Mahmûd Ferve'nin belirlediği kadarıyla XIX. yüzyıl Tunus'una ait bazı miller şunlardır: 1000 kulaçlık mil 1920 m., Tunus ve Kayrevan'da uygulamadaki 1479 m., 12 Ocak 1895 tarihli ölçü reformuyla sabitlenen resmî mil (= 3000 Arap arşını =) 1453 m., Sûse'ninki 1333 m., Sefâkus'unki 1500 m., Mehdiye'ninki 1000 m. (el-Mecelletü't-târîḫiyyetü'l-ʿArabiyye, sy. 7-8 [1993], s. 243). Muhammed el-Garbî, Sudan milinin 1920 metreye denk geldiğini bildirmektedir (Bidâyetü'l-ḥükmi'l-Maġribî, s. 443). Jean-Babtiste Bourguignon d'Anville'e göre 1766 yılında Osmanlı mili 758 Fransız "toise"ine yani 1477 metreye eşitti. Roma miline denk gelen bu ölçüyle muhtemelen Tunus mili kastedilmektedir.

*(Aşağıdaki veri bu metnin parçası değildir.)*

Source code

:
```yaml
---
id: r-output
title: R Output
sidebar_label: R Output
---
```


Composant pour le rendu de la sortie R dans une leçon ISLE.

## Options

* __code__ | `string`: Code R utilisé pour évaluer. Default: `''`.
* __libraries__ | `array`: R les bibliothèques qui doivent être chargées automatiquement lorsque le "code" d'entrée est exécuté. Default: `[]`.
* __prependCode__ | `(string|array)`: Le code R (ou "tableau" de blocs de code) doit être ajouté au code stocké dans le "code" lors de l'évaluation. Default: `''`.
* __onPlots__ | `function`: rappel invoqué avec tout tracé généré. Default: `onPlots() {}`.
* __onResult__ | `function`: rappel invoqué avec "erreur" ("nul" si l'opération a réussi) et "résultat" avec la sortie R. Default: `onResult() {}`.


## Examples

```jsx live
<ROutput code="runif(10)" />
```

XX. yüzyılın başlarında 2500 piklik (mimar arşını) Osmanlı kara mili 1894,345 metreye, 880 kulaçlık (= 2200 pik) deniz mili ise 1667,0236 metreye eşitti (Young, IV, 370; Système des mesures, s. 3-4). George Young, Suriye ve el-Cezîre'de kullanılan 1000 piklik Hâşimî milinin değerini 700 (?) m. olarak vermektedir (Corps de droit ottoman, IV, 370). 20 Cemâziyelâhir 1286 (14 Eylül 1285 r. / 26 Eylül 1869) tarihli kanunla mîl-i a'şârî ismi verilen mil 1000 zirâ-i a'şârîye yani 1000 metreye eşitlendi. 29 Şevval 1298'de (11 Eylül 1297 r. / 23 Eylül 1881) 1 Mart 1882'den itibaren geçerli olmak üzere yeni ölçülerin tanzim, tensik ve kullanım şekilleri hakkında eski ölçülerin karşılıklarını gösteren listeleri de ihtiva eden yeni bir kararnâme yayımlandı. Buna göre mil 1000 yeni arşına (1 km.) eşitlendi.